Link-local addressing predates Zeroconf discovery by almost a decade. Windows has supported it since Windows 98. I would say that most people's first exposure to it was when their Windows machines couldn't connect to the network, they checked their settings and saw an address beinging with 169.xxx. I know I did, I did not know what the 169 meant until years later. Link-local is often thought to be part of Zeroconf, because they're often used together. That, and link-local addresses are useless unless there is some discovery method in use, so I think that's why they are often confused.

A few years back, I implemented Zeroconf on Mercury's access control boards. I would be very interested in how other devices implemented it. That said without mDNS, a device should not be claiming Zeroconf support.

practically the same for me. Never heard about it until now, while seen 169... quite frequently.

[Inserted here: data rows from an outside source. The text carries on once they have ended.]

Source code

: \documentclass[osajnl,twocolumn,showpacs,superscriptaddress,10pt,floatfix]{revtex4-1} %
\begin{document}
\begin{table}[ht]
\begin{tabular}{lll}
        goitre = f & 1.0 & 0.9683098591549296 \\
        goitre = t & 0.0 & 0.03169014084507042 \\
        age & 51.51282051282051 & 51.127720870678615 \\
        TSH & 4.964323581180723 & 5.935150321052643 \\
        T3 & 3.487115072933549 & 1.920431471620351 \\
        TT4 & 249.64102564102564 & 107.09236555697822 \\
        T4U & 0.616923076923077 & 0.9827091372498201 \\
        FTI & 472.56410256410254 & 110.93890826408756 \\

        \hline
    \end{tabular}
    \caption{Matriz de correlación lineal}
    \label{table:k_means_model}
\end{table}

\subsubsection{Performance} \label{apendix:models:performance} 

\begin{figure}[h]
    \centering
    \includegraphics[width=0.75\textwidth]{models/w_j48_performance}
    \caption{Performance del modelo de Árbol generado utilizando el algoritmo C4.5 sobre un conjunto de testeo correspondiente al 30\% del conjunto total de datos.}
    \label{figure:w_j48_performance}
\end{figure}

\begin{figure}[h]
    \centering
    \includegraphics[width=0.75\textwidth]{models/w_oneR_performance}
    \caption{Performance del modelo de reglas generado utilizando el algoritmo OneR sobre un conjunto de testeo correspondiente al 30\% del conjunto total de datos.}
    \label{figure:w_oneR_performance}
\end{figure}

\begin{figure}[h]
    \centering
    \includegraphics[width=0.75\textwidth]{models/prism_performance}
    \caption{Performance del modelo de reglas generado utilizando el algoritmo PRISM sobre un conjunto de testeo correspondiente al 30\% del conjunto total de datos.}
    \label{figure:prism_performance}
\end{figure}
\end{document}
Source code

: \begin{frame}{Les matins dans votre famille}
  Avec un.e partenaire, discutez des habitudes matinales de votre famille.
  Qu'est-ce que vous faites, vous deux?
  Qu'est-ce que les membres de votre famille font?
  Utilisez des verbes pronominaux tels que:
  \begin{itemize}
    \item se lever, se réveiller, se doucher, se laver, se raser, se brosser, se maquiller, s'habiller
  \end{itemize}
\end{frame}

but let me repeat - onvif is using ws-discovery which is MS way of doing the same thing using multicast but with xml flavour. And it is not using hostname but is using service uid, which is unique (typically MAC-based). Which toheter are doing profile q magic - working just from the shelf.

i have an ssh access for a few cameras from different vendors - so tomorrow i will check them for mdns support.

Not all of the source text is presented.